EXERCISE AIM - Reproduce every entry exactly as given.

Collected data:
§ §
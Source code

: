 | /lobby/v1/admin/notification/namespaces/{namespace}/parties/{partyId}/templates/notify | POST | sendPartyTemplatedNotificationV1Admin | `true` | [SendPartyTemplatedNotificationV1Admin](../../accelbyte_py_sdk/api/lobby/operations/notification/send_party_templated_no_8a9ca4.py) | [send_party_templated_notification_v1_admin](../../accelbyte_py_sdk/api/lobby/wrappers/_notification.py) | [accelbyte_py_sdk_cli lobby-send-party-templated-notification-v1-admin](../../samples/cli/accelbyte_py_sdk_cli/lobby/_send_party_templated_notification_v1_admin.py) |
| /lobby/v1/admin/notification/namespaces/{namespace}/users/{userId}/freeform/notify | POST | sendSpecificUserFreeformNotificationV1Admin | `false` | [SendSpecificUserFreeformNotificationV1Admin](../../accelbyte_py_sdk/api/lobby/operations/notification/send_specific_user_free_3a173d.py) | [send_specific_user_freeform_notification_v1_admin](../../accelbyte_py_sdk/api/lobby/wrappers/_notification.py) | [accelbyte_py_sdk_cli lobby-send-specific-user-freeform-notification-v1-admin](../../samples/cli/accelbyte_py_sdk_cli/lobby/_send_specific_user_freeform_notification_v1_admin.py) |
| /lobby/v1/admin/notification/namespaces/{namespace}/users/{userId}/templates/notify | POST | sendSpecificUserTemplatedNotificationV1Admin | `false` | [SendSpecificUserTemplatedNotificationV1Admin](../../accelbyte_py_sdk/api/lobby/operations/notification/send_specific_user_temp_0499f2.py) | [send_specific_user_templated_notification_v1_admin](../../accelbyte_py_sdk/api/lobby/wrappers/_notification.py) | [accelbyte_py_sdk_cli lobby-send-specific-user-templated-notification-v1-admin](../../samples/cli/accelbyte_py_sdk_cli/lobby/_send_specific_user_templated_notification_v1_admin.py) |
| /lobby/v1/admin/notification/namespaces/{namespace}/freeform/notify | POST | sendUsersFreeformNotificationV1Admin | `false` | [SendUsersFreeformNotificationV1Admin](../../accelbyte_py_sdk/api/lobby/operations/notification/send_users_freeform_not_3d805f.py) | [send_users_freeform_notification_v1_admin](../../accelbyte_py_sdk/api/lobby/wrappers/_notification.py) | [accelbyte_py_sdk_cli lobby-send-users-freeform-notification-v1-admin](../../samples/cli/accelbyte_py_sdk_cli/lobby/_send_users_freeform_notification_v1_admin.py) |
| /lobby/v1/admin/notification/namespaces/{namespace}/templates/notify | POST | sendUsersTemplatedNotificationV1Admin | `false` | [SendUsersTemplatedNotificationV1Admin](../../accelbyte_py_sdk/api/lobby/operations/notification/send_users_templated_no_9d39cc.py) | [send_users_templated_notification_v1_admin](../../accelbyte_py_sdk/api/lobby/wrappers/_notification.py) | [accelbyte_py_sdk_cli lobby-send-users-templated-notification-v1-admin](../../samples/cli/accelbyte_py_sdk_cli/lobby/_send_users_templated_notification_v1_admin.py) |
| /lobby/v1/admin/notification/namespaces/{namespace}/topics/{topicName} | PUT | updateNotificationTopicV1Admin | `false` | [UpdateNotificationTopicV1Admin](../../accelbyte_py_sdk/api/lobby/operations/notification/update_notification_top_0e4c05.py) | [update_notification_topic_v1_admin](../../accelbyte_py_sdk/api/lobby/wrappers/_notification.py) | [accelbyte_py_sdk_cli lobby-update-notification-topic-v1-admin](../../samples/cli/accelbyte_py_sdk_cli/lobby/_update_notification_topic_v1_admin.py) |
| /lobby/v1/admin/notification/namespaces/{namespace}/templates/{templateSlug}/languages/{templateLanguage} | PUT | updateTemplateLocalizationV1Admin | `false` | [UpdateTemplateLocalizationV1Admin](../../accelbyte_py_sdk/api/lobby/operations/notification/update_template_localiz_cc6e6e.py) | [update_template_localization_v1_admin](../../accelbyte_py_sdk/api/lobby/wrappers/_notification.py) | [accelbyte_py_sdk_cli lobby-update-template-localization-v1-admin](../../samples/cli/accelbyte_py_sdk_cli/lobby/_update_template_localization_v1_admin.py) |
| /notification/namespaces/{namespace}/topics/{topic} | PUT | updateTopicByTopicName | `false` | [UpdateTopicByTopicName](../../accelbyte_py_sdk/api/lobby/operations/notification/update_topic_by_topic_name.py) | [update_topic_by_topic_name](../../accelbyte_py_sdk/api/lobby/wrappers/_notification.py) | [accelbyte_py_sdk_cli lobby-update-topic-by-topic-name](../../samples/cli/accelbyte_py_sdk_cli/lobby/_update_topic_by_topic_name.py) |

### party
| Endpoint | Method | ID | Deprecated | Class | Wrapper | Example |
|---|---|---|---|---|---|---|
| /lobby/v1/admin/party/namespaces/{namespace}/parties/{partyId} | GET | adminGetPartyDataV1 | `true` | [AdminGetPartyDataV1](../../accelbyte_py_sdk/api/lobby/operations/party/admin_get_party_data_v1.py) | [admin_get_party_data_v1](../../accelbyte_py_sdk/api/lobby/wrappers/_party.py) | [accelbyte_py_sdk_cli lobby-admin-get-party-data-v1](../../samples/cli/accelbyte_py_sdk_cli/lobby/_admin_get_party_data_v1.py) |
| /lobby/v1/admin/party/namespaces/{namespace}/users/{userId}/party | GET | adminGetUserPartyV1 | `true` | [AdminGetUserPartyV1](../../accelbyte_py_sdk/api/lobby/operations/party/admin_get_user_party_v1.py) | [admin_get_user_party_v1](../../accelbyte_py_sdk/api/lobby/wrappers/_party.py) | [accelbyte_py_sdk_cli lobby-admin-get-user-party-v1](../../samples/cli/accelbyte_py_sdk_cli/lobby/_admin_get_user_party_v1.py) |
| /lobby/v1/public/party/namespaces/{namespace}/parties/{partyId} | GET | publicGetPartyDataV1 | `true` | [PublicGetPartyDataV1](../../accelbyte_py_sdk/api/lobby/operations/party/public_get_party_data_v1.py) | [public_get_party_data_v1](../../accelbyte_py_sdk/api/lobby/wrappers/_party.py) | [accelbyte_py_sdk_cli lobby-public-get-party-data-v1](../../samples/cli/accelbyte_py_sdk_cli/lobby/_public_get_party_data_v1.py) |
§ §
FINISHED EXERCISE -
Source code

: | /lobby/v1/admin/notification/namespaces/{namespace}/parties/{partyId}/templates/notify | POST | sendPartyTemplatedNotificationV1Admin | `true` | [SendPartyTemplatedNotificationV1Admin](../../accelbyte_py_sdk/api/lobby/operations/notification/send_party_templated_no_8a9ca4.py) | [send_party_templated_notification_v1_admin](../../accelbyte_py_sdk/api/lobby/wrappers/_notification.py) | [accelbyte_py_sdk_cli lobby-send-party-templated-notification-v1-admin](../../samples/cli/accelbyte_py_sdk_cli/lobby/_send_party_templated_notification_v1_admin.py) |
| /lobby/v1/admin/notification/namespaces/{namespace}/users/{userId}/freeform/notify | POST | sendSpecificUserFreeformNotificationV1Admin | `false` | [SendSpecificUserFreeformNotificationV1Admin](../../accelbyte_py_sdk/api/lobby/operations/notification/send_specific_user_free_3a173d.py) | [send_specific_user_freeform_notification_v1_admin](../../accelbyte_py_sdk/api/lobby/wrappers/_notification.py) | [accelbyte_py_sdk_cli lobby-send-specific-user-freeform-notification-v1-admin](../../samples/cli/accelbyte_py_sdk_cli/lobby/_send_specific_user_freeform_notification_v1_admin.py) |
| /lobby/v1/admin/notification/namespaces/{namespace}/users/{userId}/templates/notify | POST | sendSpecificUserTemplatedNotificationV1Admin | `false` | [SendSpecificUserTemplatedNotificationV1Admin](../../accelbyte_py_sdk/api/lobby/operations/notification/send_specific_user_temp_0499f2.py) | [send_specific_user_templated_notification_v1_admin](../../accelbyte_py_sdk/api/lobby/wrappers/_notification.py) | [accelbyte_py_sdk_cli lobby-send-specific-user-templated-notification-v1-admin](../../samples/cli/accelbyte_py_sdk_cli/lobby/_send_specific_user_templated_notification_v1_admin.py) |
| /lobby/v1/admin/notification/namespaces/{namespace}/freeform/notify | POST | sendUsersFreeformNotificationV1Admin | `false` | [SendUsersFreeformNotificationV1Admin](../../accelbyte_py_sdk/api/lobby/operations/notification/send_users_freeform_not_3d805f.py) | [send_users_freeform_notification_v1_admin](../../accelbyte_py_sdk/api/lobby/wrappers/_notification.py) | [accelbyte_py_sdk_cli lobby-send-users-freeform-notification-v1-admin](../../samples/cli/accelbyte_py_sdk_cli/lobby/_send_users_freeform_notification_v1_admin.py) |
| /lobby/v1/admin/notification/namespaces/{namespace}/templates/notify | POST | sendUsersTemplatedNotificationV1Admin | `false` | [SendUsersTemplatedNotificationV1Admin](../../accelbyte_py_sdk/api/lobby/operations/notification/send_users_templated_no_9d39cc.py) | [send_users_templated_notification_v1_admin](../../accelbyte_py_sdk/api/lobby/wrappers/_notification.py) | [accelbyte_py_sdk_cli lobby-send-users-templated-notification-v1-admin](../../samples/cli/accelbyte_py_sdk_cli/lobby/_send_users_templated_notification_v1_admin.py) |
| /lobby/v1/admin/notification/namespaces/{namespace}/topics/{topicName} | PUT | updateNotificationTopicV1Admin | `false` | [UpdateNotificationTopicV1Admin](../../accelbyte_py_sdk/api/lobby/operations/notification/update_notification_top_0e4c05.py) | [update_notification_topic_v1_admin](../../accelbyte_py_sdk/api/lobby/wrappers/_notification.py) | [accelbyte_py_sdk_cli lobby-update-notification-topic-v1-admin](../../samples/cli/accelbyte_py_sdk_cli/lobby/_update_notification_topic_v1_admin.py) |
| /lobby/v1/admin/notification/namespaces/{namespace}/templates/{templateSlug}/languages/{templateLanguage} | PUT | updateTemplateLocalizationV1Admin | `false` | [UpdateTemplateLocalizationV1Admin](../../accelbyte_py_sdk/api/lobby/operations/notification/update_template_localiz_cc6e6e.py) | [update_template_localization_v1_admin](../../accelbyte_py_sdk/api/lobby/wrappers/_notification.py) | [accelbyte_py_sdk_cli lobby-update-template-localization-v1-admin](../../samples/cli/accelbyte_py_sdk_cli/lobby/_update_template_localization_v1_admin.py) |
| /notification/namespaces/{namespace}/topics/{topic} | PUT | updateTopicByTopicName | `false` | [UpdateTopicByTopicName](../../accelbyte_py_sdk/api/lobby/operations/notification/update_topic_by_topic_name.py) | [update_topic_by_topic_name](../../accelbyte_py_sdk/api/lobby/wrappers/_notification.py) | [accelbyte_py_sdk_cli lobby-update-topic-by-topic-name](../../samples/cli/accelbyte_py_sdk_cli/lobby/_update_topic_by_topic_name.py) |

### party
| Endpoint | Method | ID | Deprecated | Class | Wrapper | Example |
|---|---|---|---|---|---|---|
| /lobby/v1/admin/party/namespaces/{namespace}/parties/{partyId} | GET | adminGetPartyDataV1 | `true` | [AdminGetPartyDataV1](../../accelbyte_py_sdk/api/lobby/operations/party/admin_get_party_data_v1.py) | [admin_get_party_data_v1](../../accelbyte_py_sdk/api/lobby/wrappers/_party.py) | [accelbyte_py_sdk_cli lobby-admin-get-party-data-v1](../../samples/cli/accelbyte_py_sdk_cli/lobby/_admin_get_party_data_v1.py) |
| /lobby/v1/admin/party/namespaces/{namespace}/users/{userId}/party | GET | adminGetUserPartyV1 | `true` | [AdminGetUserPartyV1](../../accelbyte_py_sdk/api/lobby/operations/party/admin_get_user_party_v1.py) | [admin_get_user_party_v1](../../accelbyte_py_sdk/api/lobby/wrappers/_party.py) | [accelbyte_py_sdk_cli lobby-admin-get-user-party-v1](../../samples/cli/accelbyte_py_sdk_cli/lobby/_admin_get_user_party_v1.py) |
| /lobby/v1/public/party/namespaces/{namespace}/parties/{partyId} | GET | publicGetPartyDataV1 | `true` | [PublicGetPartyDataV1](../../accelbyte_py_sdk/api/lobby/operations/party/public_get_party_data_v1.py) | [public_get_party_data_v1](../../accelbyte_py_sdk/api/lobby/wrappers/_party.py) | [accelbyte_py_sdk_cli lobby-public-get-party-data-v1](../../samples/cli/accelbyte_py_sdk_cli/lobby/_public_get_party_data_v1.py) |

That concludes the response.